1 Een psalm van David, als hij vlood voor het aangezicht van zijn zoon Absalom.

2 O HEERE! hoe zijn mijn tegenpartijders vermenigvuldigd; velen staan tegen mij op.

3 Velen zeggen van mijn ziel: Hij heeft geen heil bij God. Sela.

4 Doch Gij, HEERE! zijt een Schild voor mij, mijn eer, en Die mijn hoofd opheft.

5 Ik riep met mijn stem tot den HEERE, en Hij verhoorde mij van den berg Zijner heiligheid. Sela.

6 Ik lag neder en sliep; ik ontwaakte, want de HEERE ondersteunde mij.

7 Ik zal niet vrezen voor tienduizenden des volks, die zich rondom tegen mij zetten.

8 Sta op, HEERE, verlos mij, mijn God; want Gij hebt al mijn vijanden op het kinnebakken geslagen; de tanden der goddelozen hebt Gij verbroken. [ (Psalms 3:9) Het heil is des HEEREN; Uw zegen is over Uw volk. Sela. ]

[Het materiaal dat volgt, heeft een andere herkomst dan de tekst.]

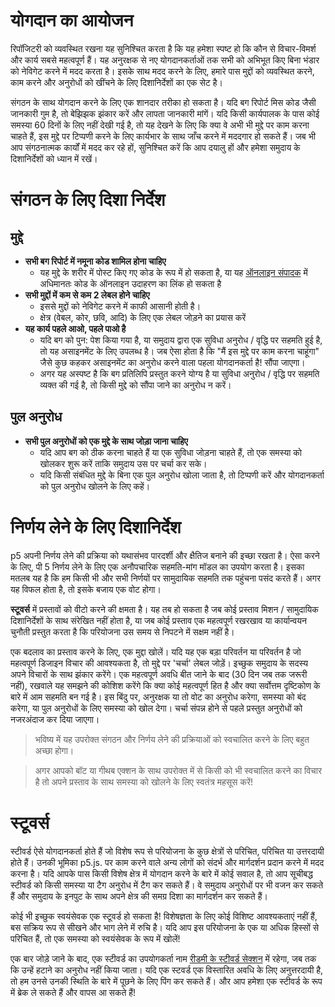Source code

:# योगदान का आयोजन

रिपॉजिटरी को व्यवस्थित रखना यह सुनिश्चित करता है कि यह हमेशा स्पष्ट हो कि कौन से विचार-विमर्श और कार्य सबसे महत्वपूर्ण हैं। यह अनुरक्षक से नए योगदानकर्ताओं तक सभी को अभिभूत किए बिना भंडार को नेविगेट करने में मदद करता है। इसके साथ मदद करने के लिए, हमारे पास मुद्दों को व्यवस्थित करने, काम करने और अनुरोधों को खींचने के लिए दिशानिर्देशों का एक सेट है।

संगठन के साथ योगदान करने के लिए एक शानदार तरीका हो सकता है। यदि बग रिपोर्ट मिस कोड जैसी जानकारी गुम है, तो बेझिझक झंकार करें और लापता जानकारी मांगें। यदि किसी कार्यपालक के पास कोई समस्या 60 दिनों के लिए नहीं देखी गई है, तो यह देखने के लिए कि क्या वे अभी भी मुद्दे पर काम करना चाहते हैं, इस मुद्दे पर टिप्पणी करने के लिए कार्यभार के साथ जाँच करने में मददगार हो सकते हैं। जब भी आप संगठनात्मक कार्यों में मदद कर रहे हों, सुनिश्चित करें कि आप दयालु हों और हमेशा समुदाय के दिशानिर्देशों को ध्यान में रखें।

# संगठन के लिए दिशा निर्देश

## मुद्दे
- **सभी बग रिपोर्ट में नमूना कोड शामिल होना चाहिए**
  - यह मुद्दे के शरीर में पोस्ट किए गए कोड के रूप में हो सकता है, या यह [ऑनलाइन संपादक](https://editor.p5js.org) में अधिमानतः कोड के ऑनलाइन उदाहरण का लिंक हो सकता है 
- **सभी मुद्दों में कम से कम 2 लेबल होने चाहिए**
  - इससे मुद्दों को नेविगेट करने में काफी आसानी होती है।
  - क्षेत्र (वेबल, कोर, छवि, आदि) के लिए एक लेबल जोड़ने का प्रयास करें
- **यह कार्य पहले आओ, पहले पाओ है**
  - यदि बग को पुन: पेश किया गया है, या समुदाय द्वारा एक सुविधा अनुरोध / वृद्धि पर सहमति हुई है, तो यह असाइनमेंट के लिए उपलब्ध है। जब ऐसा होता है कि "मैं इस मुद्दे पर काम करना चाहूंगा" जैसे कुछ कहकर असाइनमेंट का अनुरोध करने वाला पहला योगदानकर्ता है! सौंपा जाएगा।
  - अगर यह अस्पष्ट है कि बग प्रतिलिपि प्रस्तुत करने योग्य है या सुविधा अनुरोध / वृद्धि पर सहमति व्यक्त की गई है, तो किसी मुद्दे को सौंपा जाने का अनुरोध न करें।

## पुल अनुरोध
- **सभी पुल अनुरोधों को एक मुद्दे के साथ जोड़ा जाना चाहिए**
  - यदि आप बग को ठीक करना चाहते हैं या एक सुविधा जोड़ना चाहते हैं, तो एक समस्या को खोलकर शुरू करें ताकि समुदाय उस पर चर्चा कर सके।
  - यदि किसी संबंधित मुद्दे के बिना एक पुल अनुरोध खोला जाता है, तो टिप्पणी करें और योगदानकर्ता को पुल अनुरोध खोलने के लिए कहें।



# निर्णय लेने के लिए दिशानिर्देश

p5 अपनी निर्णय लेने की प्रक्रिया को यथासंभव पारदर्शी और क्षैतिज बनाने की इच्छा रखता है। ऐसा करने के लिए, पी 5 निर्णय लेने के लिए एक अनौपचारिक सहमति-मांग मॉडल का उपयोग करता है। इसका मतलब यह है कि हम किसी भी और सभी निर्णयों पर सामुदायिक सहमति तक पहुंचना पसंद करते हैं। अगर यह विफल होता है, तो इसके बजाय एक वोट होगा।

**स्टूवर्स** में प्रस्तावों को वीटो करने की क्षमता है। यह तब हो सकता है जब कोई प्रस्ताव मिशन / सामुदायिक दिशानिर्देशों के साथ संरेखित नहीं होता है, या जब कोई प्रस्ताव एक महत्वपूर्ण रखरखाव या कार्यान्वयन चुनौती प्रस्तुत करता है कि परियोजना उस समय से निपटने में सक्षम नहीं है।

एक बदलाव का प्रस्ताव करने के लिए, एक मुद्दा खोलें। यदि यह एक बड़ा परिवर्तन या परिवर्तन है जो महत्वपूर्ण डिजाइन विचार की आवश्यकता है, तो मुद्दे पर 'चर्चा' लेबल जोड़ें। इच्छुक समुदाय के सदस्य अपने विचारों के साथ झंकार करेंगे। एक महत्वपूर्ण अवधि बीत जाने के बाद (30 दिन जब तक जरूरी नहीं), रखवाले यह समझने की कोशिश करेंगे कि क्या कोई महत्वपूर्ण हित है और क्या सर्वोत्तम दृष्टिकोण के बारे में आम सहमति बन गई है। इस बिंदु पर, अनुरक्षक या तो वोट का अनुरोध करेगा, समस्या को बंद करेगा, या पुल अनुरोधों के लिए समस्या को खोल देगा। चर्चा संपन्न होने से पहले प्रस्तुत अनुरोधों को नजरअंदाज कर दिया जाएगा।

> भविष्य में यह उपरोक्त संगठन और निर्णय लेने की प्रक्रियाओं को स्वचालित करने के लिए बहुत अच्छा होगा।

> अगर आपको बॉट या गीथब एक्शन के साथ उपरोक्त में से किसी को भी स्वचालित करने का विचार है तो अपने प्रस्ताव के साथ समस्या को खोलने के लिए स्वतंत्र महसूस करें!



# स्टूवर्स

स्टीवर्ड ऐसे योगदानकर्ता होते हैं जो विशेष रूप से परियोजना के कुछ क्षेत्रों से परिचित, परिचित या उत्तरदायी होते हैं। उनकी भूमिका p5.js. पर काम करने वाले अन्य लोगों को संदर्भ और मार्गदर्शन प्रदान करने में मदद करना है। यदि आपके पास किसी विशेष क्षेत्र में योगदान करने के बारे में कोई सवाल है, तो आप सूचीबद्ध स्टीवर्ड को किसी समस्या या टैग अनुरोध में टैग कर सकते हैं। वे समुदाय अनुरोधों पर भी वजन कर सकते हैं और समुदाय के इनपुट के साथ अपने क्षेत्र की समग्र दिशा का मार्गदर्शन कर सकते हैं।

कोई भी इच्छुक स्वयंसेवक एक स्टूवर्ड हो सकता है! विशेषज्ञता के लिए कोई विशिष्ट आवश्यकताएं नहीं हैं, बस सक्रिय रूप से सीखने और भाग लेने में रुचि है। यदि आप इस परियोजना के एक या अधिक हिस्सों से परिचित हैं, तो एक समस्या को स्वयंसेवक के रूप में खोलें!

एक बार जोड़े जाने के बाद, एक स्टीवर्ड का उपयोगकर्ता नाम [रीडमी के स्टीवर्ड सेक्शन](https://github.com/processing/p5.js#stewards) में रहेगा, जब तक कि उन्हें हटाने का अनुरोध नहीं किया जाता। यदि एक स्टवर्ड एक विस्तारित अवधि के लिए अनुत्तरदायी है, तो हम उनसे उनकी स्थिति के बारे में पूछने के लिए पिंग कर सकते हैं। और आप हमेशा एक स्टीवर्ड के रूप में ब्रेक ले सकते हैं और वापस आ सकते हैं!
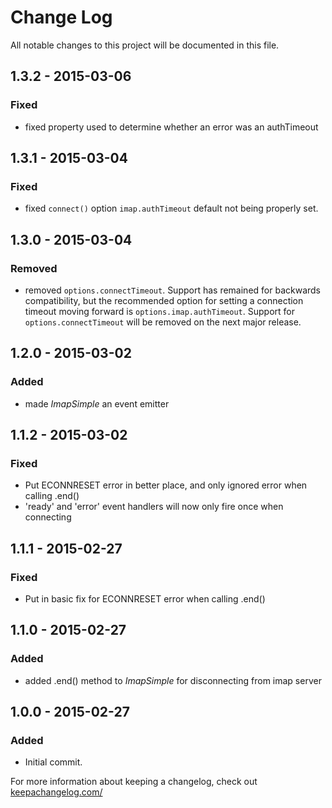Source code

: # Change Log
All notable changes to this project will be documented in this file.

## 1.3.2 - 2015-03-06
### Fixed
 - fixed property used to determine whether an error was an authTimeout

## 1.3.1 - 2015-03-04
### Fixed
 - fixed `connect()` option `imap.authTimeout` default not being properly set.

## 1.3.0 - 2015-03-04
### Removed
 - removed `options.connectTimeout`. Support has remained for backwards compatibility, but the recommended
 option for setting a connection timeout moving forward is `options.imap.authTimeout`. Support for
 `options.connectTimeout` will be removed on the next major release.

## 1.2.0 - 2015-03-02
### Added
 - made *ImapSimple* an event emitter

## 1.1.2 - 2015-03-02
### Fixed
 - Put ECONNRESET error in better place, and only ignored error when calling .end()
 - 'ready' and 'error' event handlers will now only fire once when connecting

## 1.1.1 - 2015-02-27
### Fixed
 - Put in basic fix for ECONNRESET error when calling .end()

## 1.1.0 - 2015-02-27
### Added
 - added .end() method to *ImapSimple* for disconnecting from imap server

## 1.0.0 - 2015-02-27
### Added
 - Initial commit.

For more information about keeping a changelog, check out [keepachangelog.com/](http://keepachangelog.com/)
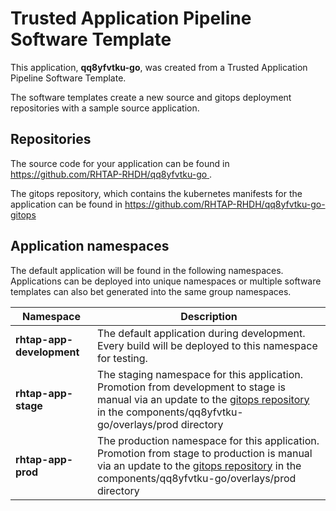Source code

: # Trusted Application Pipeline Software Template

This application, **qq8yfvtku-go**, was created from a Trusted Application Pipeline Software Template.

The software templates create a new source and gitops deployment repositories with a sample source application. 

## Repositories

The source code for your application can be found in [https://github.com/RHTAP-RHDH/qq8yfvtku-go ](https://github.com/RHTAP-RHDH/qq8yfvtku-go ).
 
The gitops repository, which contains the kubernetes manifests for the application can be found in 
[https://github.com/RHTAP-RHDH/qq8yfvtku-go-gitops ](https://github.com/RHTAP-RHDH/qq8yfvtku-go-gitops ) 

## Application namespaces 

The default application will be found in the following namespaces. Applications can be deployed into unique namespaces or multiple software templates can also bet generated into the same group namespaces.  

|  Namespace   |  Description   |  
| -------- | -------- |   
| **rhtap-app-development** | The default application during development. Every build will be deployed to this namespace for testing. | 
| **rhtap-app-stage** | The staging namespace for this application. Promotion from development to stage is manual via an update to the [gitops repository](https://github.com/RHTAP-RHDH/qq8yfvtku-go-gitops ) in the components/qq8yfvtku-go/overlays/prod directory |  
| **rhtap-app-prod** | The production namespace for this application. Promotion from stage to production is manual via an update to the [gitops repository](https://github.com/RHTAP-RHDH/qq8yfvtku-go-gitops ) in the components/qq8yfvtku-go/overlays/prod directory | 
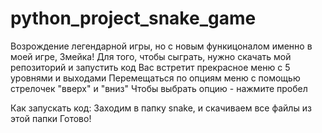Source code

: # python_project_snake_game
Возрождение легендарной игры, но с новым функицоналом именно в моей игре, Змейка! 
Для того, чтобы сыграть, нужно скачать мой репозиторий и запустить код
Вас встретит прекрасное меню с 5 уровнями и выходами
Перемещаться по опциям меню с помощью стрелочек "вверх" и "вниз"
Чтобы выбрать опцию - нажмите пробел

Как запускать код:
Заходим в папку snake, и скачиваем все файлы из этой папки
Готово!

A Psalm by David, when he fled from Absalom his son.

1 Yahweh, how my adversaries have increased!

Many are those who rise up against me.

2 Many there are who say of my soul,

"There is no help for him in God." Selah.

3 But you, Yahweh, are a shield around me,

my glory, and the one who lifts up my head.

4 I cry to Yahweh with my voice,

and he answers me out of his holy hill. Selah.

5 I laid myself down and slept.

I awakened, for Yahweh sustains me.

6 I will not be afraid of tens of thousands of people

who have set themselves against me on every side.

7 Arise, Yahweh!

Save me, my God!

For you have struck all of my enemies on the cheek bone.

You have broken the teeth of the wicked.

8 Salvation belongs to Yahweh.

May your blessing be on your people. Selah.